Who Fears the Devil?
- Dust-jacket illustration by Lee Brown Coye for Who Fears the Devil?
- Author: Manly Wade Wellman
- Cover artist: Lee Brown Coye
- Language: English
- Genre: Fantasy, horror
- Publisher: Arkham House
- Publication date: 1963
- Publication place: United States
- Media type: Print (hardback)
- Pages: 213

= Who Fears the Devil? =

Who Fears the Devil? is a collection of fantasy and horror short stories by American author Manly Wade Wellman. It was released in 1963 by Arkham House in an edition of 2,058 copies and was Wellman's only book released by Arkham House. The collection consists of all of Wellman's Silver John stories that had been published at the time. They had all previously appeared in The Magazine of Fantasy & Science Fiction. Wellman contributed new short sketches to the collection. The book is dedicated to Wellman's friend, the North Carolina folkorist and musician Bascom Lamar Lunsford.

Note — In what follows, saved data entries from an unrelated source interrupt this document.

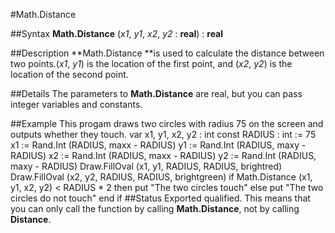 
#Math.Distance

##Syntax
**Math.Distance** (*x1*, *y1*, *x2*, *y2* : **real**) : **real**

##Description
**Math.Distance **is used to calculate the distance between two points.(*x1*, *y1*) is the location of the first point, and (*x2*, *y2*) is the location of the second point.

##Details
The parameters to **Math.Distance** are real, but you can pass integer variables and constants.

##Example
This progam draws two circles with radius 75 on the screen and outputs whether they touch.
        var x1, y1, x2, y2 : int
        const RADIUS : int := 75
        x1 := Rand.Int (RADIUS, maxx - RADIUS)
        y1 := Rand.Int (RADIUS, maxy - RADIUS)
        x2 := Rand.Int (RADIUS, maxx - RADIUS)
        y2 := Rand.Int (RADIUS, maxy - RADIUS)
        Draw.FillOval (x1, y1, RADIUS, RADIUS, brightred)
        Draw.FillOval (x2, y2, RADIUS, RADIUS, brightgreen)
        if Math.Distance (x1, y1, x2, y2) < RADIUS * 2 then
            put "The two circles touch"
        else
            put "The two circles do not touch"
        end if
##Status
Exported qualified.
This means that you can only call the function by calling **Math.Distance**, not by calling **Distance**.
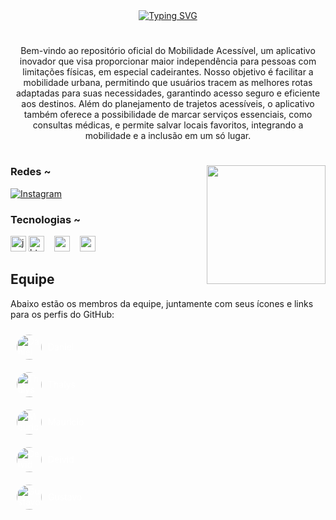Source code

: <div align="center">
  <a href="https://git.io/typing-svg">
    <img src="https://readme-typing-svg.demolab.com?font=Fira+Code&weight=500&size=22&pause=1000&color=006ac0&center=true&vCenter=true&random=false&width=524&lines=%E2%8A%B9+Bem+vindo+ao+nosso+perfil!+" alt="Typing SVG">
  </a>
</div>

#

<p align="center">Bem-vindo ao repositório oficial do Mobilidade Acessível, um aplicativo inovador que visa proporcionar maior independência para pessoas com limitações físicas, em especial cadeirantes. Nosso objetivo é facilitar a mobilidade urbana, permitindo que usuários tracem as melhores rotas adaptadas para suas necessidades, garantindo acesso seguro e eficiente aos destinos. Além do planejamento de trajetos acessíveis, o aplicativo também oferece a possibilidade de marcar serviços essenciais, como consultas médicas, e permite salvar locais favoritos, integrando a mobilidade e a inclusão em um só lugar.
  
#

<img align="right" alt="" height="190px" src="./src/study.gif">

<h3 align="left">Redes ~</h3>

[![Instagram](https://img.shields.io/badge/-Instagram-000?style=for-the-badge&logo=instagram&logoColor=006ac0&color:FFF)](https://www.instagram.com/mobilidade.acessivel/)


<h3 align="left">Tecnologias ~</h3>

<div align="left">
     <img src="https://cdn.jsdelivr.net/gh/devicons/devicon/icons/javascript/javascript-plain.svg" height="25" alt="javascript logo"  />
    <img src="https://cdn.jsdelivr.net/gh/devicons/devicon/icons/html5/html5-original.svg" height="25" alt="html5 logo"  />
    <img width="8" />
    <img src="https://cdn.jsdelivr.net/gh/devicons/devicon/icons/css3/css3-original.svg" height="25" alt="css3 logo"  />
    <img width="8" />
    <img src="https://cdn.jsdelivr.net/gh/devicons/devicon/icons/react/react-original.svg" height="25" alt="react logo"  />
    <img width="8" />
</div>

## Equipe

Abaixo estão os membros da equipe, juntamente com seus ícones e links para os perfis do GitHub:

<div style="display: flex; flex-direction: column; align-items: flex-start;">
  <a href="https://github.com/Dandanp3" target="_blank" style="display: flex; align-items: center; text-decoration: none; color: #ffffff; margin: 10px;">
    <img src="https://github.com/user-attachments/assets/0c017e2d-511d-420d-8f38-07b27db16b68" alt="Daniel" style="width: 40px; height: 40px; border-radius: 50%; object-fit: cover; margin-right: 10px; transition: transform 0.3s;" onmouseover="this.style.transform='scale(1.1)'" onmouseout="this.style.transform='scale(1)'"/>
    <span style="color: #ffffff;">Daniel</span>
  </a>

  <a href="https://github.com/Thalyszx" target="_blank" style="display: flex; align-items: center; text-decoration: none; color: #ffffff; margin: 10px;">
    <img src="https://github.com/user-attachments/assets/2382707b-c06c-4718-8936-2e4e34285588" alt="Thalys" style="width: 40px; height: 40px; border-radius: 50%; object-fit: cover; margin-right: 10px; transition: transform 0.3s;" onmouseover="this.style.transform='scale(1.1)'" onmouseout="this.style.transform='scale(1)'"/>
    <span style="color: #ffffff;">Thalys</span>
  </a>

  <a href="https://github.com/mhauuu" target="_blank" style="display: flex; align-items: center; text-decoration: none; color: #ffffff; margin: 10px;">
    <img src="https://github.com/user-attachments/assets/f429b45a-d611-4f3a-955d-05b66bae49e0" alt="Mauricio" style="width: 40px; height: 40px; border-radius: 50%; object-fit: cover; margin-right: 10px; transition: transform 0.3s;" onmouseover="this.style.transform='scale(1.1)'" onmouseout="this.style.transform='scale(1)'"/>
    <span style="color: #ffffff;">Mauricio</span>
  </a>

  <a href="https://github.com/dvddogera" target="_blank" style="display: flex; align-items: center; text-decoration: none; color: #ffffff; margin: 10px;">
    <img src="https://github.com/user-attachments/assets/5f45ab8d-65a2-4d21-bae3-6467725521c8" alt="Deivid" style="width: 40px; height: 40px; border-radius: 50%; object-fit: cover; margin-right: 10px; transition: transform 0.3s;" onmouseover="this.style.transform='scale(1.1)'" onmouseout="this.style.transform='scale(1)'"/>
    <span style="color: #ffffff;">Deivid</span>
  </a>

  <a href="https://github.com/gusmariz" target="_blank" style="display: flex; align-items: center; text-decoration: none; color: #ffffff; margin: 10px;">
    <img src="https://github.com/user-attachments/assets/0b989035-25c2-41b5-8c5d-a5f809a2babf" alt="Gustavo" style="width: 40px; height: 40px; border-radius: 50%; object-fit: cover; margin-right: 10px; transition: transform 0.3s;" onmouseover="this.style.transform='scale(1.1)'" onmouseout="this.style.transform='scale(1)'"/>
    <span style="color: #ffffff;">Gustavo</span>
  </a>
</div>

#
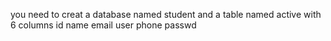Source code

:you need to creat a database named student 
and a table named active with 6 columns
id name email user phone passwd

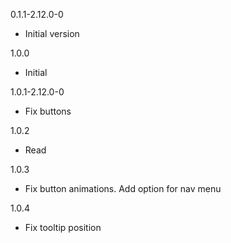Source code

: 0.1.1-2.12.0-0

- Initial version

1.0.0

- Initial

1.0.1-2.12.0-0

- Fix buttons

1.0.2

- Read

1.0.3

- Fix button animations. Add option for nav menu

1.0.4

- Fix tooltip position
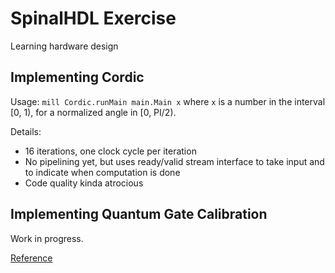 # SpinalHDL Exercise

Learning hardware design

## Implementing Cordic

Usage: `mill Cordic.runMain main.Main x` where `x` is a number in the interval [0, 1), for a normalized angle in [0, PI/2).

Details:
* 16 iterations, one clock cycle per iteration
* No pipelining yet, but uses ready/valid stream interface to take input and to indicate when computation is done
* Code quality kinda atrocious

## Implementing Quantum Gate Calibration

Work in progress.

[Reference](https://arxiv.org/pdf/2407.01583)
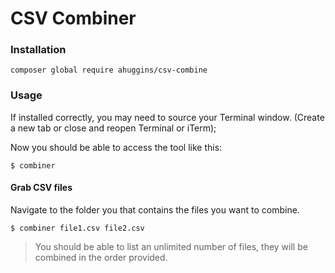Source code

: # CSV Combiner

### Installation

`composer global require ahuggins/csv-combine`

### Usage

If installed correctly, you may need to source your Terminal window. (Create a new tab or close and reopen Terminal or iTerm);

Now you should be able to access the tool like this:

`$ combiner`

#### Grab CSV files

Navigate to the folder you that contains the files you want to combine.

`$ combiner file1.csv file2.csv`

> You should be able to list an unlimited number of files, they will be combined in the order provided.
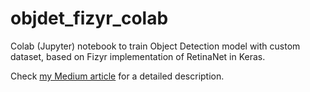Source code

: # objdet_fizyr_colab
Colab (Jupyter) notebook to train Object Detection model with custom dataset, based on Fizyr implementation of RetinaNet in Keras.

Check [my Medium article](https://medium.freecodecamp.org/object-detection-in-colab-with-fizyr-retinanet-efed36ac4af3) for a detailed description.
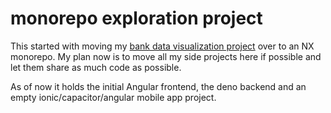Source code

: # monorepo exploration project

This started with moving my [bank data visualization project](https://github.com/superFelix5000/visualizeData) over to an NX monorepo. My plan now is to move all my side projects here if possible and let them share as much code as possible.

As of now it holds the initial Angular frontend, the deno backend and an empty ionic/capacitor/angular mobile app project.
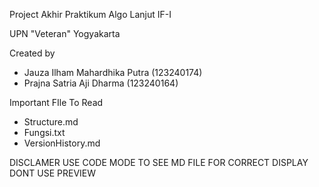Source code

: Project Akhir Praktikum Algo Lanjut IF-I

UPN "Veteran" Yogyakarta

Created by
- Jauza Ilham Mahardhika Putra (123240174)
- Prajna Satria Aji Dharma (123240164)

Important FIle To Read
- Structure.md
- Fungsi.txt
- VersionHistory.md

DISCLAMER USE CODE MODE TO SEE MD FILE FOR CORRECT DISPLAY DONT USE PREVIEW
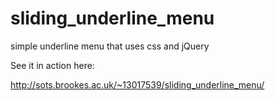 # sliding_underline_menu
simple underline menu that uses css and jQuery

See it in action here:

http://sots.brookes.ac.uk/~13017539/sliding_underline_menu/
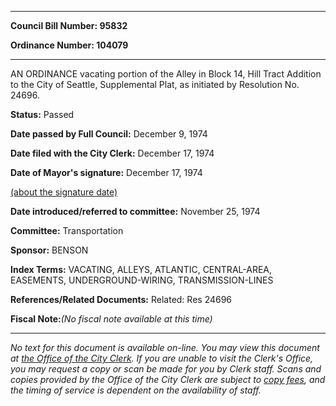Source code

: 

********

**Council Bill Number: 95832**
   
**Ordinance Number: 104079**
********

 AN ORDINANCE vacating portion of the Alley in Block 14, Hill Tract Addition to the City of Seattle, Supplemental Plat, as initiated by Resolution No. 24696.

**Status:** Passed
   
**Date passed by Full Council:** December 9, 1974
   
**Date filed with the City Clerk:** December 17, 1974
   
**Date of Mayor's signature:** December 17, 1974
   
[(about the signature date)](/~public/approvaldate.htm)
   
   
   
**Date introduced/referred to committee:** November 25, 1974
   
**Committee:** Transportation
   
**Sponsor:** BENSON
   
   
**Index Terms:** VACATING, ALLEYS, ATLANTIC, CENTRAL-AREA, EASEMENTS, UNDERGROUND-WIRING, TRANSMISSION-LINES

**References/Related Documents:** Related: Res 24696

**Fiscal Note:**_(No fiscal note available at this time)_
********

_No text for this document is available on-line. You may view this document at [the Office of the City Clerk](http://www.seattle.gov/leg/clerk/contactUs.htm). If you are unable to visit the Clerk's Office, you may request a copy or scan be made for you by Clerk staff. Scans and copies provided by the Office of the City Clerk are subject to [copy fees](http://clerk.seattle.gov/~public/clerkfees.htm), and the timing of service is dependent on the availability of staff._

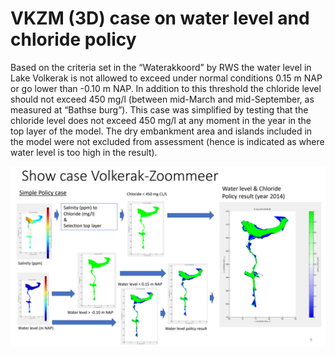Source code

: # VKZM (3D) case on water level and chloride policy

Based on the criteria set in the “Waterakkoord” by RWS the water level in Lake Volkerak is not allowed to exceed under normal conditions 0.15 m NAP or go lower than -0.10 m NAP. In addition to this threshold the chloride level should not exceed 450 mg/l (between mid-March and mid-September, as measured at “Bathse burg”). 
This case was simplified by testing that the chloride level does not exceed 450 mg/l at any moment in the year in the top layer of the model. The dry embankment area and islands included in the model were not excluded from assessment (hence is indicated as where water level is too high in the result).

![Volkerak Zoommeer](/assets/images/4_case_volkerak_zoommeer.png)



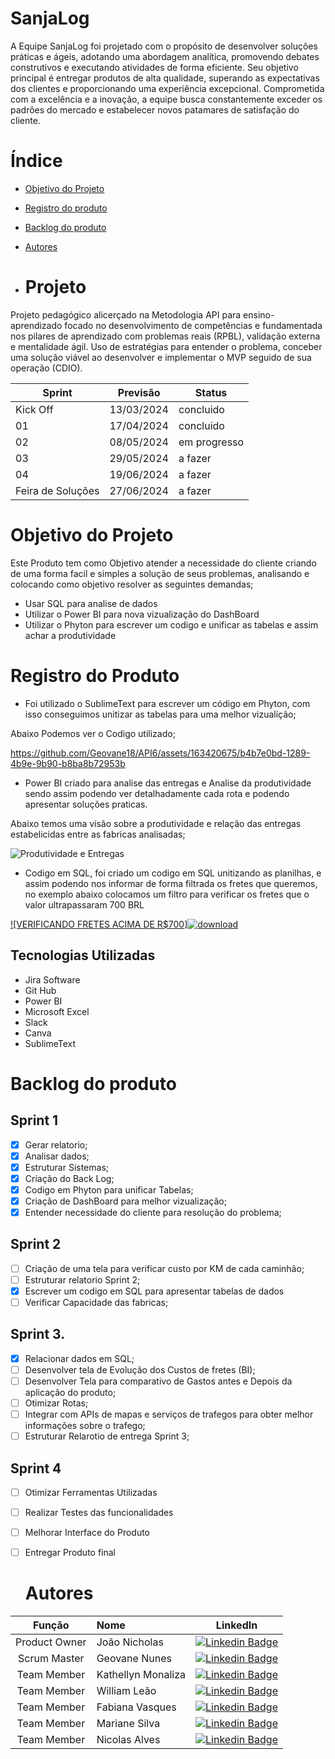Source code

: # SanjaLog

A Equipe SanjaLog foi projetado com o propósito de desenvolver soluções práticas e ágeis, adotando uma abordagem analítica, promovendo debates construtivos e executando atividades de forma eficiente. Seu objetivo principal é entregar produtos de alta qualidade, superando as expectativas dos clientes e proporcionando uma experiência excepcional. Comprometida com a excelência e a inovação, a equipe busca constantemente exceder os padrões do mercado e estabelecer novos patamares de satisfação do cliente.

# Índice 
* [Objetivo do Projeto](#objetivo-do-projeto)
* [Registro do produto](#Registro-do-produto)
* [Backlog do produto](#Backlog-do-produto)
* [Autores](#autores)

* # Projeto 
Projeto pedagógico alicerçado na Metodologia API para ensino-aprendizado focado no desenvolvimento de competências e fundamentada nos pilares de aprendizado com problemas reais (RPBL), validação externa e mentalidade ágil. 
Uso de estratégias para entender o problema, conceber uma solução viável ao desenvolver e implementar o MVP seguido de sua operação (CDIO). 

Sprint | Previsão | Status|
|------|--------|------|
|Kick Off | 13/03/2024 | concluido|
|01 | 17/04/2024 | concluido |
|02|  08/05/2024| em progresso |
|03| 29/05/2024 | a fazer|
|04| 19/06/2024 |a fazer |
|Feira de Soluções|27/06/2024 |a fazer |

# Objetivo do Projeto
Este Produto tem como Objetivo atender a necessidade do cliente criando de uma forma facil e simples a solução de seus problemas, analisando e colocando como objetivo resolver as seguintes demandas;
* Usar SQL para analise de dados 
* Utilizar o Power BI para nova vizualização do DashBoard
* Utilizar o Phyton para escrever um codigo e unificar as tabelas e assim achar a produtividade


# Registro do Produto

* Foi utilizado o SublimeText para escrever um código em Phyton, com isso conseguimos unitizar as tabelas para uma melhor vizualição;

Abaixo Podemos ver o Codigo utilizado;



https://github.com/Geovane18/API6/assets/163420675/b4b7e0bd-1289-4b9e-9b90-b8ba8b72953b




* Power BI criado para analise das entregas e Analise da produtividade sendo assim podendo ver detalhadamente cada rota e podendo apresentar soluções praticas.

 Abaixo temos uma visão sobre a produtividade e relação das entregas estabelicidas entre as fabricas analisadas;

![Produtividade e Entregas](https://github.com/Geovane18/API6/assets/163420675/6e5e3e3d-f8bb-41e3-9259-ab2b53852522)


* Codigo em SQL, foi criado um codigo em SQL unitizando as planilhas, e assim podendo nos informar de forma filtrada os fretes que queremos, no exemplo abaixo colocamos um filtro para verificar os fretes que o valor ultrapassaram 700 BRL



[![VERIFICANDO FRETES ACIMA DE R$700]![download](https://github.com/Geovane18/API6/assets/163420675/11117e23-1f50-47e1-a914-83eb6f683b8d)](https://youtu.be/PVSEns9_qs8?si=AI6YN4lIhhgOThV6)




## Tecnologias Utilizadas

* Jira Software
* Git Hub
* Power BI
* Microsoft Excel
* Slack
* Canva
* SublimeText


# Backlog do produto

## Sprint 1
- [x] Gerar relatorio;
- [x] Analisar dados;
- [x] Estruturar Sistemas;
- [x] Criação do Back Log;
- [x] Codigo em Phyton para unificar Tabelas;
- [x] Criação de DashBoard para melhor vizualização;
- [x] Entender necessidade do cliente para resolução do problema;

## Sprint 2
- [ ] Criação de uma tela para verificar custo por KM de cada caminhão;
- [ ] Estruturar relatorio Sprint 2;
- [x] Escrever um codigo em SQL para apresentar tabelas de dados 
- [ ] Verificar Capacidade das fabricas;

## Sprint 3.
- [x] Relacionar dados em SQL;
- [ ] Desenvolver tela de Evolução dos Custos de fretes (BI);
- [ ] Desenvolver Tela para comparativo de Gastos antes e Depois da aplicação do produto;
- [ ] Otimizar Rotas;
- [ ] Integrar com APIs de mapas e serviços de trafegos para obter melhor informações sobre o trafego;
- [ ] Estruturar Relarotio de entrega Sprint 3;

## Sprint 4
- [ ] Otimizar Ferramentas Utilizadas
- [ ] Realizar Testes das funcionalidades
- [ ] Melhorar Interface do Produto
- [ ] Entregar Produto final



      



   # Autores
|    Função     | Nome                                  |                                                                                                                                                      LinkedIn       |
| :-----------: | :------------------------------------ | :-------------------------------------------------------------------------------------------------------------------------------------------------------------------------------------------------------------------------------------------------------------------------------------------------------------------------: |
| Product Owner |   João Nicholas | [![Linkedin Badge](https://img.shields.io/badge/Linkedin-blue?style=flat-square&logo=Linkedin&logoColor=white)](https://www.linkedin.com/in/nicholas-fran%C3%A7a-a87b19250?utm_source=share&utm_campaign=share_via&utm_content=profile&utm_medium=ios_app)
| Scrum Master  | Geovane Nunes   | [![Linkedin Badge](https://img.shields.io/badge/Linkedin-blue?style=flat-square&logo=Linkedin&logoColor=white)](www.linkedin.com/in/geovanealnunes)   
| Team Member   | Kathellyn Monaliza  | [![Linkedin Badge](https://img.shields.io/badge/Linkedin-blue?style=flat-square&logo=Linkedin&logoColor=white)](https://www.linkedin.com/in/kathellyn-monaliza-rodrigu%C3%AAs-pereira-6a304622b?utm_source=share&utm_campaign=share_via&utm_content=profile&utm_medium=android_app)
| Team Member   | William Leão  | [![Linkedin Badge](https://img.shields.io/badge/Linkedin-blue?style=flat-square&logo=Linkedin&logoColor=white)](https://www.linkedin.com/in/william-henrique-vieira-le%C3%A3o-4426a71a1?utm_source=share&utm_campaign=share_via&utm_content=profile&utm_medium=android_app)     
| Team Member   | Fabiana Vasques  |[![Linkedin Badge](https://img.shields.io/badge/Linkedin-blue?style=flat-square&logo=Linkedin&logoColor=white)](https://www.linkedin.com/in/fabiana-vasques-7b9b5927?utm_source=share&utm_campaign=share_via&utm_content=profile&utm_medium=android_app)     
| Team Member   | Mariane Silva  | [![Linkedin Badge](https://img.shields.io/badge/Linkedin-blue?style=flat-square&logo=Linkedin&logoColor=white)](https://www.linkedin.com/in/mariane-aparecida-da-silva-ferreira-1b8152175?utm_source=share&utm_campaign=share_via&utm_content=profile&utm_medium=android_app)     
| Team Member   | Nicolas Alves  | [![Linkedin Badge](https://img.shields.io/badge/Linkedin-blue?style=flat-square&logo=Linkedin&logoColor=white)](https://www.linkedin.com/in/nicolas-alves-650054172?utm_source=share&utm_campaign=share_via&utm_content=profile&utm_medium=android_app)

Darrell Schweitzer has described the book as a classic of fantasy literature, stating Who Fears The Devil? "has genuinely enriched the field because of its unique subject matter and Wellman's heartfelt enthusiasm for it".

==Contents==
Who Fears the Devil? contains eleven short stories, each preceded by a "sketch" about half a page in length and with no obvious connection to the stories preceding and following it.

|  | Sketch | Story |
|---|---|---|
| 1 | John's My Name | O Ugly Bird! |
| 2 | Why They're Named That | One Other |
| 3 | Then I Wasn't Alone | Shiver in the Pines |
| 4 | You Know the Tale of Hoph | Old Devlins Was A-Waiting |
| 5 | Find the Place Yourself | The Desrick on Yandro |
| 6 | The Stars Down There | Vandy, Vandy |
| 7 | Blue Monkey | Dumb Supper |
| 8 | I Can't Claim That | The Little Black Train |
| 9 | Who Else Could I Count On | Walk Like a Mountain |
| 10 | None Wiser for the Trip | On the Hills and Everywhere |
| 11 | Nary Spell | Nine Yards of Other Cloth |

==Sources==
- Jaffery, Sheldon (1989). "The Arkham House Companion"
- Chalker, Jack L. (1998). "The Science-Fantasy Publishers: A Bibliographic History, 1923-1998"
- Joshi, S.T. (1999). "Sixty Years of Arkham House: A History and Bibliography"
- Nielsen, Leon (2004). "Arkham House Books: A Collector's Guide"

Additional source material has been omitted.